Stalky & Co. pp. 217-8)

And the young Kipling wrote himself, experimenting with styles and language and themes, borrowing from many other writers, expressing his feelings about the world around him, finding his own voice, determined that he would become a published poet. But even as a schoolboy he realised the competitive and vicious world he was planning to conquer.

Notes on the Text

[Title]

Envy, Hatred, and Malice This is an echo of Romans Chapter 1, verse 29, elsewhere in the King James Bible. Also in the Litany in the Book of Common Prayer used in the Church of England, a form of ceremonial prayer where the Priest says or sings various requests to which the congregation reply:

From all blindness of heart; from pride, vain-glory, and hypocrisy; from envy, hatred, and malice, and all uncharitableness,
Good Lord, deliver us.

 

[line 1] Such an One So and So, someone. A phrase used of a person whose name is not known. Archaic, but grammatically correct; today we would say ‘Such a one’.

Kipling uses this construction in “Little Foxes” (1909), (Actions and Reactions p. 235) :

The second claimant stooped quickly beneath the lifted hunting-crop. The village rejoiced.

“Oh, Such an one; Son of such an one,” said the Governor, prompted by the Sheikh, “learn, from the day when I send the order, to block up all the holes where Abu Hussein may hide on—thy—land!”

The light flicks ended.
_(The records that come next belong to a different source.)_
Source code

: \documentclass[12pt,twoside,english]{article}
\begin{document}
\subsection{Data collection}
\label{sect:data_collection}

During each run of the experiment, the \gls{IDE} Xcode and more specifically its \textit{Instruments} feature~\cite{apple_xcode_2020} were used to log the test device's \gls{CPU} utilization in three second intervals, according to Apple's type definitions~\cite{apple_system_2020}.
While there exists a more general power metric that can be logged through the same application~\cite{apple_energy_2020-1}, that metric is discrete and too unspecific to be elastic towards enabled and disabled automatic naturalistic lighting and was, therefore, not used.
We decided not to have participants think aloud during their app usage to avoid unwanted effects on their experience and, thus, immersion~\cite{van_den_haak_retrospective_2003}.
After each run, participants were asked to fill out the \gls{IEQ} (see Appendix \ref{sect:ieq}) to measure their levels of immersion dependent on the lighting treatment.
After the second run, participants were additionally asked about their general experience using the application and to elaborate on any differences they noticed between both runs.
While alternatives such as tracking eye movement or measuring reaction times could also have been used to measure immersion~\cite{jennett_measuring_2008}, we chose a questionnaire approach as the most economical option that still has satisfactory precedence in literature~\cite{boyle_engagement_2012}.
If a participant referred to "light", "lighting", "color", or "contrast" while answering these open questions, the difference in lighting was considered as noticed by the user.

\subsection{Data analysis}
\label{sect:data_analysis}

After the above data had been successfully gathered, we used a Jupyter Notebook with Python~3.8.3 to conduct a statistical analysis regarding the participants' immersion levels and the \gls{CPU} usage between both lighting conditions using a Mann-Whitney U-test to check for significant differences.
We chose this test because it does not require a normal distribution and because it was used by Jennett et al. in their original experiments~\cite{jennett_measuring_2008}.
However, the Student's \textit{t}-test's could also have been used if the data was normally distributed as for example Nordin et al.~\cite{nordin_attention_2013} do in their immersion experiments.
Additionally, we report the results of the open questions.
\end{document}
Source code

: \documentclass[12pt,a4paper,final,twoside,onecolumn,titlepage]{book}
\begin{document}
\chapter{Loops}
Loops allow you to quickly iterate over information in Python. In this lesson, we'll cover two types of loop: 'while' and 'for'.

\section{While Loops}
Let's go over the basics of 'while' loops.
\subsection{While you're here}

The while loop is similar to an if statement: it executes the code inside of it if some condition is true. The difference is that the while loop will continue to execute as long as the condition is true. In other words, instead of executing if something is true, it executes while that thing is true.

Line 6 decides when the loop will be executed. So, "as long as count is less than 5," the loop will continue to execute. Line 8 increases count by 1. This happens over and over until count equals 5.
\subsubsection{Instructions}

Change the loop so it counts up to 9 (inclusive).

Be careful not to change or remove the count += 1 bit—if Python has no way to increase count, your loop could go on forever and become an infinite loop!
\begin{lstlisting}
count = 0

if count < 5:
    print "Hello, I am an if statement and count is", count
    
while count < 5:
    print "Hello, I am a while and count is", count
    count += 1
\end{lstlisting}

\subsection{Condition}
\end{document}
The man stood up triumphant.

Also in the uncollected story “Railway Reform in Great Britain” (1901):

Then the Afrits of the engines shrieked with a lamentable shrieking, and the faithful were cast into turmoil. Then came Mesrour with written bonds which he had purchased from the Afrit for money, and upon each bond was written the following verses:

‘By the merit of this white bond it is permitted to such an one, the son of such an one, to enter into such-and-such an one of my engines, and to sit in the place appointed for such as hold the white bonds, and to proceed to such-and-such a place.

In both of these cases the expression is used in converse with arabic speaking people, as a deliberat archaism.

[line 9] ‘Mid amid or amongst,

[line 11] demi-gods a late sixteenth or early seventeenth century addition to the English language to describe particularly talented people.

[line 14] chew the cud normally in ruminants (cows, deer etc.) the regurgitation of part-digested food which is returned to the mouth for further chewing. It has has become a metaphor for a long discussion or argument or consideration.

[line 18] bay-leaves wreaths of the Laurel family used in ancient times to reward distinguished soldiers, athletes, scholars, or poets.